It’s difficult to see how Tony Abbott can avoid a summer reshuffle and easy to believe he’s not relishing the prospect.
Few around the Coalition believe that Arthur Sinodinos will return to his assistant treasurer post after he performed unimpressively at the Independent Commission Against Corruption hearings, although ICAC’s assessment is not out until later in the year.
Abbott would like to retain Sinodinos but to keep him as assistant treasurer would surely not be politically practical, after it has become obvious that he did not have his eye on the financial balls in his company and party roles. Could Abbott have him in some other position? That would probably depend on precisely what ICAC says.
Some PMs look upon reshuffles as opportunities but Abbott does not appear to be one of them. He seems to dwell more on the risks. People who are dumped, excluded or otherwise disappointed can cause trouble. Even dropping as minor a player as Ian Macdonald from his frontbench when he came to power has caused Abbott grief. And whatever he does from now on, there will be muttering in the ranks.
It’s almost impossible to just deal with a single vacancy without having to make consequential changes. But let’s assume Abbott went for minimalism. Ambitious backbenchers, some of them with not just talent but experience, would be annoyed and maybe restless. They would fear that another opportunity could be a political eternity away. They’d be asking: how long does a Christian Porter, former treasurer of Western Australia, or a Kelly O'Dwyer, well-qualified former banker and staffer to then treasurer Peter Costello, have to wait?
And if Abbott did not take advantage of what effectively would be a forced reshuffle to get more women into the team, when – if ever – would he do that?
At the higher levels of the existing team, there is another sort of pressure. Immigration minister Scott Morrison is bursting out of his political skin.
Morrison has stopped the boats. This week he did a deal with Clive Palmer which, assuming he gets the necessary extra Senate votes, will restore temporary protection visas and see the processing of the 30,000 asylum seekers on Australian soil. He finished the week with a trip to Cambodia to sign an agreement for refugees from Nauru to go there.
As Morrison ticks off his KPIs he also dramatically shrinks his job. Anyway, it’s not a post any minister wants for long.
Morrison is doing a side shuffle without waiting for a reshuffle. He has moved himself into the anti-terrorism rhetorical space, doing many media appearances.
There’s widespread speculation that Morrison, a future leadership aspirant, is angling for a broad homeland security portfolio.
Whether it will come about is another matter, though certainly Attorney-General George Brandis, who’d stand to lose some of his territory, is said to be twitchy.
Like Morrison, Brandis had a win this week, when the first tranche of the anti-terrorism legislation cleared the Senate.
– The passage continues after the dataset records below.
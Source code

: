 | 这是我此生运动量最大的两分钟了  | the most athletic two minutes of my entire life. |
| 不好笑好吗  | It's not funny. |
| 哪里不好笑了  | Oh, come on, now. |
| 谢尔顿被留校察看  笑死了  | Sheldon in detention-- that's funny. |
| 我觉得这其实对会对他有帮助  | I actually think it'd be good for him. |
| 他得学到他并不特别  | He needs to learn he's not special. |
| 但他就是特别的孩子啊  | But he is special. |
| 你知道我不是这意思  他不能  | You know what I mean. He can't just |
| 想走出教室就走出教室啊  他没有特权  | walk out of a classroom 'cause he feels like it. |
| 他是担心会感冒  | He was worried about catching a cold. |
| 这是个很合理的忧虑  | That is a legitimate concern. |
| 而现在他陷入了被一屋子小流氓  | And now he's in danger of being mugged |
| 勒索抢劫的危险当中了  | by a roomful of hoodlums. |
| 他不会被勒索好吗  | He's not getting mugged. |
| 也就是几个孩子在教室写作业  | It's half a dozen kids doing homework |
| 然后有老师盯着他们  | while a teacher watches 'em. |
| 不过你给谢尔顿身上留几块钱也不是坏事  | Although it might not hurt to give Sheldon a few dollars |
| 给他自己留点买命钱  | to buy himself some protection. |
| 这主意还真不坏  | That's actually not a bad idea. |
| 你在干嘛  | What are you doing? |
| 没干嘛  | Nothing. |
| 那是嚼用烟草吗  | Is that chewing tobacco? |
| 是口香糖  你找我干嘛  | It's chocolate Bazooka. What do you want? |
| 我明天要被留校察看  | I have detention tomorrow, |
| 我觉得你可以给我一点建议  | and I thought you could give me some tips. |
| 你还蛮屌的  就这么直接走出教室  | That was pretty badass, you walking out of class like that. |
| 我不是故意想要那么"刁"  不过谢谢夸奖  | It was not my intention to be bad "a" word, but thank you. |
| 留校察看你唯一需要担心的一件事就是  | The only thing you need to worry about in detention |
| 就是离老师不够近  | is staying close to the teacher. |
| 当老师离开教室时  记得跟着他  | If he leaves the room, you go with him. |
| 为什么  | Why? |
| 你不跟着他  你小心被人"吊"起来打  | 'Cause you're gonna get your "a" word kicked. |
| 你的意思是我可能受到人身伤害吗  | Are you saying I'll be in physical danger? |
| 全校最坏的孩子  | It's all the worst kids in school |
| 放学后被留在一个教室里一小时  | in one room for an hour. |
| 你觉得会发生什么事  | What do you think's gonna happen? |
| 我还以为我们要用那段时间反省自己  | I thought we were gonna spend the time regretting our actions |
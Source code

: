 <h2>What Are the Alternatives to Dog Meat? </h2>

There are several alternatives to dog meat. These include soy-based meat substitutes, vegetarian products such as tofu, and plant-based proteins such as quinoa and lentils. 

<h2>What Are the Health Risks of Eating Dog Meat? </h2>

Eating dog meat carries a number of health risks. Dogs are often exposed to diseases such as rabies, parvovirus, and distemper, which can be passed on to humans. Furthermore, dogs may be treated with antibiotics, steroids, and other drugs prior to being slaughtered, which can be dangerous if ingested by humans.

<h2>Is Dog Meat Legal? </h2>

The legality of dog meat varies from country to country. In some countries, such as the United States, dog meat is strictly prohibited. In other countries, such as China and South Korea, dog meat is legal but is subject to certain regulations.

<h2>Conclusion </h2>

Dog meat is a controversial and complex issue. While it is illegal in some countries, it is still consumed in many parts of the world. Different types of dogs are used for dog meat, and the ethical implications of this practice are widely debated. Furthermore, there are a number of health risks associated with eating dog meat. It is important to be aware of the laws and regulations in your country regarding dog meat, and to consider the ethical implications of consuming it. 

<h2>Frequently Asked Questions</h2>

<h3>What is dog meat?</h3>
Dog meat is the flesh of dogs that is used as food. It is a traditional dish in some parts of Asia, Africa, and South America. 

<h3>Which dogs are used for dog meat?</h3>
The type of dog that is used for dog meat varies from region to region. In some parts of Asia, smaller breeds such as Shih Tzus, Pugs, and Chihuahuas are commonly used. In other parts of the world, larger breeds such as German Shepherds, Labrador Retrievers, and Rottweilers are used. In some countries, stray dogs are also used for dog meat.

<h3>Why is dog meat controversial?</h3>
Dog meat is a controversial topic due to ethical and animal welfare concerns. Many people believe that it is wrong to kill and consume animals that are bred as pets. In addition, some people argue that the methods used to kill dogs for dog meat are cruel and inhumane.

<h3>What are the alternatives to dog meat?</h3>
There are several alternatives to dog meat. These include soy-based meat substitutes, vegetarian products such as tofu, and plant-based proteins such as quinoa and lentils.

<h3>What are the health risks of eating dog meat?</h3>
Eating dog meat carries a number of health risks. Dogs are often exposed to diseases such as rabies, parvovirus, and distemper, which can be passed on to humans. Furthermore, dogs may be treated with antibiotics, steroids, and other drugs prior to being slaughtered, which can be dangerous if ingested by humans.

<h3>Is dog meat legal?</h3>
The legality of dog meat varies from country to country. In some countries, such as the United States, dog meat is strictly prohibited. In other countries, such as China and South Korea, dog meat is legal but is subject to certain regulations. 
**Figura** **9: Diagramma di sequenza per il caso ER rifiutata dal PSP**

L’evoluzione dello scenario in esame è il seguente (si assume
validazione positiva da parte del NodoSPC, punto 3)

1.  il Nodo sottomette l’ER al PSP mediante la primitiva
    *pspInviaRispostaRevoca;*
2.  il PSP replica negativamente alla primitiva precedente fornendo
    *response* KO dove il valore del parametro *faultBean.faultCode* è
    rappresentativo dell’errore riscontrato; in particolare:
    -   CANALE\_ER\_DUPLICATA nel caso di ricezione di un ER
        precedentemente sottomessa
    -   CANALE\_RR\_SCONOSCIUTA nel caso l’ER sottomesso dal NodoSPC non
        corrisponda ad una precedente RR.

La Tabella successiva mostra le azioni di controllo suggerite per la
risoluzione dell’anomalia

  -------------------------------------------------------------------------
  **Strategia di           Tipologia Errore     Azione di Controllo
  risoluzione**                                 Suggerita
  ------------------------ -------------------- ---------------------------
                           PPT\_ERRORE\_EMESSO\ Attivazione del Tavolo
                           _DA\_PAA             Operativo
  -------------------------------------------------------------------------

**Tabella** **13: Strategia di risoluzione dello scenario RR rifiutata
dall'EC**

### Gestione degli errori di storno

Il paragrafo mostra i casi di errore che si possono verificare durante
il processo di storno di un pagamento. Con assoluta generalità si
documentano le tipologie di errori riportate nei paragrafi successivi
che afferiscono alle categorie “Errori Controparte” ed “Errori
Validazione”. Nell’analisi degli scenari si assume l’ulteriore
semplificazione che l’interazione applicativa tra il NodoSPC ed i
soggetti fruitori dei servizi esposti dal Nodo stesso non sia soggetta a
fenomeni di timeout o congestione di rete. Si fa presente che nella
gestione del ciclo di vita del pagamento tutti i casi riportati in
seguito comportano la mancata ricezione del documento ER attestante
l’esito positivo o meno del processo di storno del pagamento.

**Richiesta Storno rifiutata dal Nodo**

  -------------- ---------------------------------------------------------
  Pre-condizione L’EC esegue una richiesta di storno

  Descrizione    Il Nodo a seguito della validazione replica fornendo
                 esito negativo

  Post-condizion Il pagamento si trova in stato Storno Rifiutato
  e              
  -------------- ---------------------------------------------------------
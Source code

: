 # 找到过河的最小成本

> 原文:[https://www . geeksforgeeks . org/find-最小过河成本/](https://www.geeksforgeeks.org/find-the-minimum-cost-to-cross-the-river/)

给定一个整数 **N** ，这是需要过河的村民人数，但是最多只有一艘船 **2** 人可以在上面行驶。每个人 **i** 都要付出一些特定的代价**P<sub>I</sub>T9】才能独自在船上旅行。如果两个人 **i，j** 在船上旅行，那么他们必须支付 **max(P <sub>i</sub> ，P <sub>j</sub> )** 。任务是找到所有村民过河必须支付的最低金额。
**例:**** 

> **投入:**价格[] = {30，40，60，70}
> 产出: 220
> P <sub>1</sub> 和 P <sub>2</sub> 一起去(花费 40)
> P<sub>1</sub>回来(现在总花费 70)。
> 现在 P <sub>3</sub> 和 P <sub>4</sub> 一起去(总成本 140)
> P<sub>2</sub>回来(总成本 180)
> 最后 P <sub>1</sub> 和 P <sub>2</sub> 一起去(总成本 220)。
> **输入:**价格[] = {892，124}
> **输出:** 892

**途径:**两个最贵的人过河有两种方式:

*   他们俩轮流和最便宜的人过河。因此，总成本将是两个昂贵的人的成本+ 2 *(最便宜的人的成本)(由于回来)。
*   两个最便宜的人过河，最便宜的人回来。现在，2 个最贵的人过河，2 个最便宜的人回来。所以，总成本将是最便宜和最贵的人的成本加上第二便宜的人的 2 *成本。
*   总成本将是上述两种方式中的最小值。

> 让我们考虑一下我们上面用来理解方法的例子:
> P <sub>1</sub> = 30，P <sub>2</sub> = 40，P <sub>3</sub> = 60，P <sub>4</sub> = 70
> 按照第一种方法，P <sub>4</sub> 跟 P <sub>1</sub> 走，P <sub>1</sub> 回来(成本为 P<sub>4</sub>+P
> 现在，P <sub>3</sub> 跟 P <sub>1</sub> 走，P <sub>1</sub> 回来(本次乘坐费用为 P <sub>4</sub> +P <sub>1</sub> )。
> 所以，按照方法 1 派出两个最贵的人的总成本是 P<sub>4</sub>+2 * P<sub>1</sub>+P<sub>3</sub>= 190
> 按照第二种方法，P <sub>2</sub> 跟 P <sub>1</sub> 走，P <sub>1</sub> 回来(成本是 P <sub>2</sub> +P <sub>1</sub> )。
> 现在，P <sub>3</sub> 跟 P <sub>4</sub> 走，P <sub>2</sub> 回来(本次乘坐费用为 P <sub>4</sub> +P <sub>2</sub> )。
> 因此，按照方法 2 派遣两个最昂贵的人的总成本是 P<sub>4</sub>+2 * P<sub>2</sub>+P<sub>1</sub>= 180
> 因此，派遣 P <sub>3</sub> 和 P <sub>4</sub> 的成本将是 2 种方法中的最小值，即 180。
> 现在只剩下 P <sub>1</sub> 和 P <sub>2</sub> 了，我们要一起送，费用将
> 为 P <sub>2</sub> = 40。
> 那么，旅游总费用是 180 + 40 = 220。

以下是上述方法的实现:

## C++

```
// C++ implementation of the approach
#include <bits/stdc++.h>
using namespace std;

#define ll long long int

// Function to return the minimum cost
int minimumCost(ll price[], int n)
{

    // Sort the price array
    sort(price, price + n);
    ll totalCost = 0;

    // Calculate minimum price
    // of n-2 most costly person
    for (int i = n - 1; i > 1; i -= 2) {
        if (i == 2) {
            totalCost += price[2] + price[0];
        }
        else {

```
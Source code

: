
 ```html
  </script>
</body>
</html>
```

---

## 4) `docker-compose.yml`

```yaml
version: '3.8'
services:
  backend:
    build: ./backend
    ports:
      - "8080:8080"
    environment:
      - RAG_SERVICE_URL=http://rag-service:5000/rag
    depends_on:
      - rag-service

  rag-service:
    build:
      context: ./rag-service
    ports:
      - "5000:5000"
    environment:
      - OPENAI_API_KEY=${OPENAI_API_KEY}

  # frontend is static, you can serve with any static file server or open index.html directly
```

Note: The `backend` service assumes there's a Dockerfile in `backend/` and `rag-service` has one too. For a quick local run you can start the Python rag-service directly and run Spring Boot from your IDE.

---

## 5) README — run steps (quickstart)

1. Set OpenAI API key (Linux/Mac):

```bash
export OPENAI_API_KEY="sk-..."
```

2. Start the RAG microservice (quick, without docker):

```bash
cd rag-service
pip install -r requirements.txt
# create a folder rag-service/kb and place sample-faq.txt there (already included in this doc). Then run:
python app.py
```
But the gloss was somewhat rubbed off for the Attorney by TV pictures of Labor shenanigans in the Senate over his joining the rather quaint male-only Savage Club in Melbourne. The club was chaired by Robert Menzies from 1947 to 1962. Brandis’ membership nomination was seconded by Tom Harley, a moderate and a federal vice-president of the Liberal party, whom Abbott tried this year to have replaced, enlisting the aid of Christopher Pyne. Brandis backed Harley, who survived against the odds.
There isn’t a compelling case for a homeland security portfolio, despite the superficial logic. It would hardly be worth having it if ASIO were not brought under it. But it wouldn’t be desirable to take ASIO out of the Attorney-General’s portfolio. There are already serious issues of civil rights with the anti-terrorism legislation – that problem would be exacerbated if ASIO were under a more operational portfolio.
It is understood the Prime Minister’s Office believes that ASIO should stay with Attorney-General’s (as does ASIO). The more practical play is potentially around the Australian Federal Police, who currently come under the Justice Minister Michael Keenan. But again, the argument for bringing them into a homeland security ministry isn’t strong. While their counter-terrorism work is high profile, the largest part of their activities is dealing with organised crime.
Anyway, present arrangements in the anti-terrorism area seem to be working effectively. A major restructuring could cause more pain than gain.
If the homeland security ministry isn’t a goer, Abbott would be left with the interesting problem of a minister whose wings had outgrown his cage.
Abbott recently has been having meetings with his ministers to discuss how things are going. These reportedly have been one-on-ones – not even Abbott’s chief of staff Peta Credlin has been in them.
In a political party performance assessment goes both ways – the leader assesses the troops and the troops assess the leader. Assuming the reshuffle comes, how he handles it will be one of the KPIs by which Abbott will be judged.